→ **Problem requirements**
Look through the records below, and copy out every line that holds the string "computeFqn".
++++ Supplied entries ++++
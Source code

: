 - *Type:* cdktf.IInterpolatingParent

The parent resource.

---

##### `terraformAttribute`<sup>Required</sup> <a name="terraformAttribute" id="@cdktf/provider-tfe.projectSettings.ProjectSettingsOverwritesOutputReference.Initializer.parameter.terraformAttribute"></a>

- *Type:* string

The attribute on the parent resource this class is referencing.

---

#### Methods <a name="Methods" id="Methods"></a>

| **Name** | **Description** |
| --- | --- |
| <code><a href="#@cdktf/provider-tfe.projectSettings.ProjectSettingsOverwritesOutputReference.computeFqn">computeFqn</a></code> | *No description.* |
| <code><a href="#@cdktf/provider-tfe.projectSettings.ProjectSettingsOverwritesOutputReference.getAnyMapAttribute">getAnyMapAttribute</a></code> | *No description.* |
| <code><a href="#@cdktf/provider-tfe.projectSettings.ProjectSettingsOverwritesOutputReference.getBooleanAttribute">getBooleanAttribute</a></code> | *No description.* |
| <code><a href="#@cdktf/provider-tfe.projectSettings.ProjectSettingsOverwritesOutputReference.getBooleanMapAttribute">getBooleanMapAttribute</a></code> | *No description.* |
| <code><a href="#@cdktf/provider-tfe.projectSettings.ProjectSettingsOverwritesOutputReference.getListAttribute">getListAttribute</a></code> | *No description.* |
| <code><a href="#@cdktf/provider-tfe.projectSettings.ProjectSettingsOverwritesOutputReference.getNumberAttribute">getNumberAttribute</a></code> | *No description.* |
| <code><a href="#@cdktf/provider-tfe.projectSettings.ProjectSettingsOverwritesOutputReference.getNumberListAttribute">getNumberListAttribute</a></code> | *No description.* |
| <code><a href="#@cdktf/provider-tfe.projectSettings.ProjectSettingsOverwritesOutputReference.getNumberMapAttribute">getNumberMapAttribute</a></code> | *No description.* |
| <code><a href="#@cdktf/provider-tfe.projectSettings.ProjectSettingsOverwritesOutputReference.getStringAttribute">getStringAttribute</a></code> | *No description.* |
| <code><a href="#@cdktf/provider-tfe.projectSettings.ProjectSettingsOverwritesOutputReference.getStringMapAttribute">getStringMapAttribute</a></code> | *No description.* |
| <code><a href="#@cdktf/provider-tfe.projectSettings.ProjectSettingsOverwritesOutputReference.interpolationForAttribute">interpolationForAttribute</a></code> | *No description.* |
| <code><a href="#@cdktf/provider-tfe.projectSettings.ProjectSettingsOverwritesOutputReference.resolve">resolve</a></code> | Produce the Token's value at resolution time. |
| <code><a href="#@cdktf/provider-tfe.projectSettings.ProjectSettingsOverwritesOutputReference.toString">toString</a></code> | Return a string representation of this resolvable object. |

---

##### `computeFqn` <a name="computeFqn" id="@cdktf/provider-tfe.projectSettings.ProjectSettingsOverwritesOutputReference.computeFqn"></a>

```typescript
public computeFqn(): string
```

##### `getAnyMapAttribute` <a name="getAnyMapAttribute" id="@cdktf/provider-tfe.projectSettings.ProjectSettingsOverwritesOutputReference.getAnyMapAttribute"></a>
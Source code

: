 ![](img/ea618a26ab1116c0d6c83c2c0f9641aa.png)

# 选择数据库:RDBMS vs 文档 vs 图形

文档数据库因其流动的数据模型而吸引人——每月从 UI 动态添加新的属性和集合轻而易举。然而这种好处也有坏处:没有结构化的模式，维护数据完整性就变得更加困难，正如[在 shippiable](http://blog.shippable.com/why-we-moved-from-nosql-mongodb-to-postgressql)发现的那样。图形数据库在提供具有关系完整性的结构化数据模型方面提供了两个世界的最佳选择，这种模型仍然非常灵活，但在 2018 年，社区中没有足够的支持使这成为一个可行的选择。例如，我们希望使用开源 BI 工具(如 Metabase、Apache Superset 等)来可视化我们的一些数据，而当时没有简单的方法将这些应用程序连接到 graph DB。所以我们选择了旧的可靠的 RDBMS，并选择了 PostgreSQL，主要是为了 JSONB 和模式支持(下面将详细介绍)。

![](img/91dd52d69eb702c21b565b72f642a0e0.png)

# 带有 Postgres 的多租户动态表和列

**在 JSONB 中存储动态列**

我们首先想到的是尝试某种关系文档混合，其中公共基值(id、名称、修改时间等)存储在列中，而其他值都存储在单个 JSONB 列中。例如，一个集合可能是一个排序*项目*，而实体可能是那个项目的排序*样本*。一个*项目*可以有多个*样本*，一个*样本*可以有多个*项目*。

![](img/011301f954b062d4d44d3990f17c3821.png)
++++
→ **Exercise result**
| <code><a href="#@cdktf/provider-tfe.projectSettings.ProjectSettingsOverwritesOutputReference.computeFqn">computeFqn</a></code> | *No description.* |
##### `computeFqn` <a name="computeFqn" id="@cdktf/provider-tfe.projectSettings.ProjectSettingsOverwritesOutputReference.computeFqn"></a>
public computeFqn(): string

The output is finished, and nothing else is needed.